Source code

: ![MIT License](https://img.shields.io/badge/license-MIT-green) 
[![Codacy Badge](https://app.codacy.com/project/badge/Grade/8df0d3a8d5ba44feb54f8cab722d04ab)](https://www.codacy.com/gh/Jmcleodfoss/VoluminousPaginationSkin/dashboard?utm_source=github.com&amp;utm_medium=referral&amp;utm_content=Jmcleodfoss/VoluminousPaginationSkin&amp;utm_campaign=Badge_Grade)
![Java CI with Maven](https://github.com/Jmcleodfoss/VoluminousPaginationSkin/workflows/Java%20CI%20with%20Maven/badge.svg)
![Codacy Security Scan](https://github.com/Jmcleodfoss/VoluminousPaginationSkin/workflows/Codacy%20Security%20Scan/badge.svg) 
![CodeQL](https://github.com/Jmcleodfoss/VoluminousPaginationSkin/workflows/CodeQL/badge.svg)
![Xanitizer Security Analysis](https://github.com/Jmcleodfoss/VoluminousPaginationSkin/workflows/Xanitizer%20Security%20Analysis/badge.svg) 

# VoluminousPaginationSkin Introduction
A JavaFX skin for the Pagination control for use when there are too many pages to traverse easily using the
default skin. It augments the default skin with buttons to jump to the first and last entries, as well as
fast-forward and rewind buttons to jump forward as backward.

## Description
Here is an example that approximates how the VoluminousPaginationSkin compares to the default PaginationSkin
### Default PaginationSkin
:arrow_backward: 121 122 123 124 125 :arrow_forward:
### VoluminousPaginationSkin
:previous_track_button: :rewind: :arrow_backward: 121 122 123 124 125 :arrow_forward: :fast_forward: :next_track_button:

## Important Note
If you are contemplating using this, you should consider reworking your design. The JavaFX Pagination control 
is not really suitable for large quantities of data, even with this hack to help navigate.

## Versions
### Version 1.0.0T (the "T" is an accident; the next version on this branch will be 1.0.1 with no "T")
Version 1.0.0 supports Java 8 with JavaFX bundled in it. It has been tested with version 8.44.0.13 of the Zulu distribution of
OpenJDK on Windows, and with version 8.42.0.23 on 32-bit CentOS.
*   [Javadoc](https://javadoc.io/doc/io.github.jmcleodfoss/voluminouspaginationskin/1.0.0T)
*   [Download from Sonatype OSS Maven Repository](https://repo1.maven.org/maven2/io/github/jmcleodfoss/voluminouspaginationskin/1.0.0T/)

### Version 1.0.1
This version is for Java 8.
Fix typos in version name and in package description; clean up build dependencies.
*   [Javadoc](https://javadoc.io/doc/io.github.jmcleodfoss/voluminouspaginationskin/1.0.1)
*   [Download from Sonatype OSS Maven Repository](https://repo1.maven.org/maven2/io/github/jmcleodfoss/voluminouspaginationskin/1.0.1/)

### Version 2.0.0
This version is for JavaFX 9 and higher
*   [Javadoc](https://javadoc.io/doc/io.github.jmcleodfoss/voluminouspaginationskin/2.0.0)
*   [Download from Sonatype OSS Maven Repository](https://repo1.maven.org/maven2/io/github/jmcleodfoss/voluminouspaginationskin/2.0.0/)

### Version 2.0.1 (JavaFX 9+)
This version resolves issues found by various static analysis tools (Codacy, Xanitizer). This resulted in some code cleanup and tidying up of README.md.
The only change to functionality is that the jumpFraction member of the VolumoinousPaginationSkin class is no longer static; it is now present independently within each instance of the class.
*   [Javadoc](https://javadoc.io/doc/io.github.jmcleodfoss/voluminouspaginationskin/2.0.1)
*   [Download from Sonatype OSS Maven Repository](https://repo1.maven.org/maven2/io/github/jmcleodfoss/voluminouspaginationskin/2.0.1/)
--
▶ [DIRECTIONS]: Reproduce, word for word, every line starting at the line that contains "Version 1.0.0 supports" and ending with the final line of the entries.

▶ [REPLY TO THE EXERCISE]:
Version 1.0.0 supports Java 8 with JavaFX bundled in it. It has been tested with version 8.44.0.13 of the Zulu distribution of
OpenJDK on Windows, and with version 8.42.0.23 on 32-bit CentOS.
*   [Javadoc](https://javadoc.io/doc/io.github.jmcleodfoss/voluminouspaginationskin/1.0.0T)
*   [Download from Sonatype OSS Maven Repository](https://repo1.maven.org/maven2/io/github/jmcleodfoss/voluminouspaginationskin/1.0.0T/)

### Version 1.0.1
This version is for Java 8.
Fix typos in version name and in package description; clean up build dependencies.
*   [Javadoc](https://javadoc.io/doc/io.github.jmcleodfoss/voluminouspaginationskin/1.0.1)
*   [Download from Sonatype OSS Maven Repository](https://repo1.maven.org/maven2/io/github/jmcleodfoss/voluminouspaginationskin/1.0.1/)

### Version 2.0.0
This version is for JavaFX 9 and higher
*   [Javadoc](https://javadoc.io/doc/io.github.jmcleodfoss/voluminouspaginationskin/2.0.0)
*   [Download from Sonatype OSS Maven Repository](https://repo1.maven.org/maven2/io/github/jmcleodfoss/voluminouspaginationskin/2.0.0/)

### Version 2.0.1 (JavaFX 9+)
This version resolves issues found by various static analysis tools (Codacy, Xanitizer). This resulted in some code cleanup and tidying up of README.md.
The only change to functionality is that the jumpFraction member of the VolumoinousPaginationSkin class is no longer static; it is now present independently within each instance of the class.
*   [Javadoc](https://javadoc.io/doc/io.github.jmcleodfoss/voluminouspaginationskin/2.0.1)
*   [Download from Sonatype OSS Maven Repository](https://repo1.maven.org/maven2/io/github/jmcleodfoss/voluminouspaginationskin/2.0.1/)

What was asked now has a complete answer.